We had a hard time with the same error messages on our side. Turned out it was a starvation of the pgx pool connections (because of crappy worker on our side), leaving river unable to send any query:
time=2025-02-05T14:12:05.277Z level=ERROR msg="Elector: Error attempting reelection" client_id=c2b93b2b3676_2025_02_05T14_07_32_004429 err="error beginning transaction: context deadline exceeded" sleep_duration=905.18934ms
Hope this helps
I get these errors as well. Often in a pre-prod environment where there's next to no activity. I think I have river configured to do some periodic jobs once per day and that's it. Very minimal workload.
Seeing a similar issue with
time=2025-02-18T14:31:58.960Z level=ERROR msg="Elector: Error attempting to elect" client_id=f58e825e1032_2025_02_16T07_47_20 err="error beginning transaction: context deadline exceeded" num_errors=230 sleep_duration=8m45.679068094s
Using supabase ipv4 direct connection (no session pooling)

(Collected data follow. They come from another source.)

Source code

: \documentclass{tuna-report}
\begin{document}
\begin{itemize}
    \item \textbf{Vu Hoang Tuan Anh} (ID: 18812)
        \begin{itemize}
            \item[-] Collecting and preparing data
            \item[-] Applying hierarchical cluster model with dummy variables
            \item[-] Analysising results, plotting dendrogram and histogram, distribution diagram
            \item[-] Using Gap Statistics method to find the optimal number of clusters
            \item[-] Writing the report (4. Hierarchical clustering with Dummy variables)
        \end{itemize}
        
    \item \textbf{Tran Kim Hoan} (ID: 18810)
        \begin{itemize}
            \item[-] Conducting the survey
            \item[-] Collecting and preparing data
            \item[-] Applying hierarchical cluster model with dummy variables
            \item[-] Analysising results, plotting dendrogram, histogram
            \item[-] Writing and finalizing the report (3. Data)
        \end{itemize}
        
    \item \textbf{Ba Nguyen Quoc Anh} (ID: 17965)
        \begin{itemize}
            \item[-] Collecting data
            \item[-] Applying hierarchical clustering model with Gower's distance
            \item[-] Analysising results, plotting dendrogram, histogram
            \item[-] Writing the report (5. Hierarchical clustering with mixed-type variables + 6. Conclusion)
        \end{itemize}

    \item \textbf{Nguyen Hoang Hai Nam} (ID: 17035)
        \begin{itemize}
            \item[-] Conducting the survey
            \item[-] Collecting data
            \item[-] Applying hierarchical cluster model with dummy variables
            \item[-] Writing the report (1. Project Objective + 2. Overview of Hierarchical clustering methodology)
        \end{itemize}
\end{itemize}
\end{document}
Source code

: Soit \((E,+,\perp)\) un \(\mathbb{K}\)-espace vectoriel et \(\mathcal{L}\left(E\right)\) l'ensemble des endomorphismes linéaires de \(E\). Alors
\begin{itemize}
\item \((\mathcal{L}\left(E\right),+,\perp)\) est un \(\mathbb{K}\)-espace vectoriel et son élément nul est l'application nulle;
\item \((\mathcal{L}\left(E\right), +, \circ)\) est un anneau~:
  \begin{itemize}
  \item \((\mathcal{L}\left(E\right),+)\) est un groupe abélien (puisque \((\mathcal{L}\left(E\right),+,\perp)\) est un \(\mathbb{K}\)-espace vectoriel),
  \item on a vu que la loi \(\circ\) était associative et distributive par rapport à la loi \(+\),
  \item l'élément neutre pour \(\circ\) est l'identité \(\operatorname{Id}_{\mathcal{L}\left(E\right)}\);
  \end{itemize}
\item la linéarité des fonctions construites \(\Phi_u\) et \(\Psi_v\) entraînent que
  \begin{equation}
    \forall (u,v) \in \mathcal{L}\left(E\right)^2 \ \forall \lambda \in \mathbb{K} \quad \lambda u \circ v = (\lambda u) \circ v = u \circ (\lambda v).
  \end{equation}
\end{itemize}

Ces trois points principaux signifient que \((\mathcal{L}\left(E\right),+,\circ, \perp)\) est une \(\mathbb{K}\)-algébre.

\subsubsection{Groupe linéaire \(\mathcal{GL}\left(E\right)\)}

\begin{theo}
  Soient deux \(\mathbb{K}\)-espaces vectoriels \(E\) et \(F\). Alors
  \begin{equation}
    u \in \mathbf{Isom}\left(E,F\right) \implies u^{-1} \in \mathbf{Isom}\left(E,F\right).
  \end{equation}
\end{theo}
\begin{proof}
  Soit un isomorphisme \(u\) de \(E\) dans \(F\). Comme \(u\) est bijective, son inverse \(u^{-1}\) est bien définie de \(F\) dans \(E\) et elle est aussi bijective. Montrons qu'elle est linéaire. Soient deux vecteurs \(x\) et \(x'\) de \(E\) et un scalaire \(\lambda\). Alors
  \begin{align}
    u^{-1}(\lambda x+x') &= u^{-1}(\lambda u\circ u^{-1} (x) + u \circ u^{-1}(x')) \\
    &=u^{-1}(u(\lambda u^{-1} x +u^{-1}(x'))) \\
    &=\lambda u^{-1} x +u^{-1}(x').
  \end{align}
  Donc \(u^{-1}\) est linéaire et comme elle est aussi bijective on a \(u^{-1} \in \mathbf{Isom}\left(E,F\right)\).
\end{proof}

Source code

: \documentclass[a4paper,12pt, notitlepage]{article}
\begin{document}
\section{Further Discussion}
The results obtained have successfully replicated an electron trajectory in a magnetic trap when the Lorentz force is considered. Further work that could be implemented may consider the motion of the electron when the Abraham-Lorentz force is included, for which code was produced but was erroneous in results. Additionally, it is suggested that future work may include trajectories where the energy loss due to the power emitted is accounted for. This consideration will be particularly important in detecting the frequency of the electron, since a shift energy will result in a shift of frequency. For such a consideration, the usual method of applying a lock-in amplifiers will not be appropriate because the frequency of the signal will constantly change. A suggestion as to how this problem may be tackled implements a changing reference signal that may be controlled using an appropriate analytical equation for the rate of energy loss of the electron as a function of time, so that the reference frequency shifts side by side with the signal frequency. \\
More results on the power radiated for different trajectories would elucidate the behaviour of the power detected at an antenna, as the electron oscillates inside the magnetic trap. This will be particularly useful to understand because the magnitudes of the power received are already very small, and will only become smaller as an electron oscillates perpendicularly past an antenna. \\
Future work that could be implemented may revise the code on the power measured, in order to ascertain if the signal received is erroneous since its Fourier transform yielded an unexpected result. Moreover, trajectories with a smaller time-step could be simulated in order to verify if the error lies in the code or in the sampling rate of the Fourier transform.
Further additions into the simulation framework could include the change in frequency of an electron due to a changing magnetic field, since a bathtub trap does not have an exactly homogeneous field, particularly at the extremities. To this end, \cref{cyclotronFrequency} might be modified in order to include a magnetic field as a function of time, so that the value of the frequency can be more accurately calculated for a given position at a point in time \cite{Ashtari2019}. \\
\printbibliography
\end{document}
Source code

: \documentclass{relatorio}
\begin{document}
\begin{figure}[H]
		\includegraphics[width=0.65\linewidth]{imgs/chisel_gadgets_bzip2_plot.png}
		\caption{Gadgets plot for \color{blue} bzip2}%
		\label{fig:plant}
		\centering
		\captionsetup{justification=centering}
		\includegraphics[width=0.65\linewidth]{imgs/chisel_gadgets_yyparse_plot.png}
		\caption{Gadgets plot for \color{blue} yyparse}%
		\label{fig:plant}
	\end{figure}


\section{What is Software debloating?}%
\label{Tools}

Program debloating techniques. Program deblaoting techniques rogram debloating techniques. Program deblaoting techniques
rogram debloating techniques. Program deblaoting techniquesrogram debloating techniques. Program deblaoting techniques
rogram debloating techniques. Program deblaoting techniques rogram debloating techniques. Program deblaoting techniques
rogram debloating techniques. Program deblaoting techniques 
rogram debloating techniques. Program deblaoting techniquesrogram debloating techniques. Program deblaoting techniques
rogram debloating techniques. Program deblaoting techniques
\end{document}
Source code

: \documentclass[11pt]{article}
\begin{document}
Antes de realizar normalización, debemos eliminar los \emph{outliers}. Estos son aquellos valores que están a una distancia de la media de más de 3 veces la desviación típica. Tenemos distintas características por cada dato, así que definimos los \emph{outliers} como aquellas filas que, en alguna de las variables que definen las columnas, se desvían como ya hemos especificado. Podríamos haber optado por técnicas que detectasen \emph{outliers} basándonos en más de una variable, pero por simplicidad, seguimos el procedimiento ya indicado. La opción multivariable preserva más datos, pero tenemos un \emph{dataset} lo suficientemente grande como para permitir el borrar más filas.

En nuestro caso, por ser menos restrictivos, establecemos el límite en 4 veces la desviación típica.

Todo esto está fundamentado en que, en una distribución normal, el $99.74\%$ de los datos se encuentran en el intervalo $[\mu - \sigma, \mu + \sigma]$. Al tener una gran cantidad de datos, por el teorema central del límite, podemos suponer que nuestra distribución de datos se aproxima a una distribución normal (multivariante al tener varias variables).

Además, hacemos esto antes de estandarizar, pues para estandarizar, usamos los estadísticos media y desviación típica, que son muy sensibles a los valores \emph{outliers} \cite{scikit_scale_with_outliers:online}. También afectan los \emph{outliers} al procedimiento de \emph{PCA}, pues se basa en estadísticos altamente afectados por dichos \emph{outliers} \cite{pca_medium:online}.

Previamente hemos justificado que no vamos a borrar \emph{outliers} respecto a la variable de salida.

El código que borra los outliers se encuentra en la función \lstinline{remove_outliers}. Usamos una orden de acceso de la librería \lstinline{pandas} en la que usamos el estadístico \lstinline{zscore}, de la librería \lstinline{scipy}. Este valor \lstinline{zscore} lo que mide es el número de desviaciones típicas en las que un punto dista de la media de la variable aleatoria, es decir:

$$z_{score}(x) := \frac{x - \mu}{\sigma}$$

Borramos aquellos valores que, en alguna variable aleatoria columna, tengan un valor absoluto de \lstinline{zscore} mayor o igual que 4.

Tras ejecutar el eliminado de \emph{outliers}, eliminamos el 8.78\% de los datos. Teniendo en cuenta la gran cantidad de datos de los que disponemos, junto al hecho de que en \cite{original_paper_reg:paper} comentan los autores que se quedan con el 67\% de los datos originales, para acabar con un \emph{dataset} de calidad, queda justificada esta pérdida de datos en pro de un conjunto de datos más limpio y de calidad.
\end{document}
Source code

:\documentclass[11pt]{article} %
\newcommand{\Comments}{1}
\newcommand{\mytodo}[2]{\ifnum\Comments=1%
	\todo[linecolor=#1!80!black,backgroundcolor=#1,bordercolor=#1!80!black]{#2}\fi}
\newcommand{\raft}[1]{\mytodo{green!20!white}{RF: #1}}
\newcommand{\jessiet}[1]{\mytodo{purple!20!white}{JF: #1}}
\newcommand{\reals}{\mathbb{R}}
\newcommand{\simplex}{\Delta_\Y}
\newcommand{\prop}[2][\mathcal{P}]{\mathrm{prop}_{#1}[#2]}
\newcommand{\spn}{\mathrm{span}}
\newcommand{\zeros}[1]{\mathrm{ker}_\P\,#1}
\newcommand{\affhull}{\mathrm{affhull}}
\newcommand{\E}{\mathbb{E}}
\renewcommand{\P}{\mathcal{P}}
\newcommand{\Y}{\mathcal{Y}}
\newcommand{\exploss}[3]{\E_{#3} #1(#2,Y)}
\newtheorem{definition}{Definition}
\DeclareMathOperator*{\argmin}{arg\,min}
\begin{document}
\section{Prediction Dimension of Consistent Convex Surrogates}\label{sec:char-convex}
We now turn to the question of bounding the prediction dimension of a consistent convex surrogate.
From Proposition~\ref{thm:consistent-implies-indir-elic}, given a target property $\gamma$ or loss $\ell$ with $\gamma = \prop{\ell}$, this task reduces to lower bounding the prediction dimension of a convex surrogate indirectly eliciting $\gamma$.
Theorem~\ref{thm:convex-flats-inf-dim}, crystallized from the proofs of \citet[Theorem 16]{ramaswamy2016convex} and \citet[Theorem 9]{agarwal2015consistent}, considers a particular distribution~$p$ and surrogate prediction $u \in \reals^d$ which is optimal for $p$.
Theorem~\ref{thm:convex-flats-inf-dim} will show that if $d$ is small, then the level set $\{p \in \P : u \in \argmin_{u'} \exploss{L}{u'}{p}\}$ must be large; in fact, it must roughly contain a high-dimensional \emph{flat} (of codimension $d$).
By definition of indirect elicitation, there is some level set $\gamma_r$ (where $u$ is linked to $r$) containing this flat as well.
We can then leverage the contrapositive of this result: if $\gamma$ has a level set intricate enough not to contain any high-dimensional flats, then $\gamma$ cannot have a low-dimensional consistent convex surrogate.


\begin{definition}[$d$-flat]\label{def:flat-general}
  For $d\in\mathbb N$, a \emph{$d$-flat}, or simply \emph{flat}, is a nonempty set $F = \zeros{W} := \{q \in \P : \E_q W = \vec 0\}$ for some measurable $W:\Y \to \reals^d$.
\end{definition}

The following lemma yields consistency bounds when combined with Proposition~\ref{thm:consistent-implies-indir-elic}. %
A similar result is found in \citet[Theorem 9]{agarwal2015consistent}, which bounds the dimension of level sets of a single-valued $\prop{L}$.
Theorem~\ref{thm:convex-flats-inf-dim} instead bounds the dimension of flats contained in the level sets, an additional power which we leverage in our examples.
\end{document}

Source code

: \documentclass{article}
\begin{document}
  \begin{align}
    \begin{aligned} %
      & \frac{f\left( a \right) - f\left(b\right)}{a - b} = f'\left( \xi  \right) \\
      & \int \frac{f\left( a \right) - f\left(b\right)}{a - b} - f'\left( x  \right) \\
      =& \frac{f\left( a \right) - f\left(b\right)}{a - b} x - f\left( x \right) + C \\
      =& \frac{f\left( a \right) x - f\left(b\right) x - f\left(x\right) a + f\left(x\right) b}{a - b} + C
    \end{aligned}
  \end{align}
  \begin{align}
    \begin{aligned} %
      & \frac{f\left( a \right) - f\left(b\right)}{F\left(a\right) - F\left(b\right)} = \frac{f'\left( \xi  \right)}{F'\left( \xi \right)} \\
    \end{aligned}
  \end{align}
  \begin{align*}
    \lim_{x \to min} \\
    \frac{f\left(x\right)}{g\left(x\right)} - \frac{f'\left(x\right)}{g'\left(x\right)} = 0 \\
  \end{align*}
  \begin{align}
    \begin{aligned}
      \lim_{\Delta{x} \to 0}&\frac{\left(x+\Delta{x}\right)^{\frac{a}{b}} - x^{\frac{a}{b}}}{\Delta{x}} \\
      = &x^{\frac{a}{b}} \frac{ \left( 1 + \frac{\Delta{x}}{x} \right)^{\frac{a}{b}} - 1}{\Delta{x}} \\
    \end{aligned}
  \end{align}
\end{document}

We had a hard time with the same error messages on our side. Turned out it was a starvation of the pgx pool connections (because of crappy worker on our side), leaving river unable to send any query:
Ditto. I had a similar problem.
The crappy worker in my case was something that used the same pgxpool as river, called .Begin() and never .Commit() or .Rollback() on the pgx.Tx.
I'm surprised no linter caught that on my side! But sharing here incase anyone else has a problem -- great first place to check is if you're leaking connections ๐
Actually -- that didn't fully resolve my issue. It made it self-recoverable, but did not fix my issue.
We rely on transactional queueing (and transactional completion!) because we want workers to submit work for other workers (fan out).
We also have an insert middleware that checks the number of jobs that have come in recently to perform a circuit breaker if there's too many.
This means every worker, for every Work() function will use 3 pg connections (one from river I believe, which should have a transaction around the Work() function I think?, one from the Worker itself calling pool.Begin() so it can give a transaction to the InsertTx function, and lastly one in the Insert middleware that calls .Begin() to then call .ListTx() and potentially call .QueuePauseTx)
When the default for pgxpoolv5 is 4 connections, we're going to hit a deadlock pretty soon! And it might not happen that the Work() function for one particular job has all 3 connections it needs.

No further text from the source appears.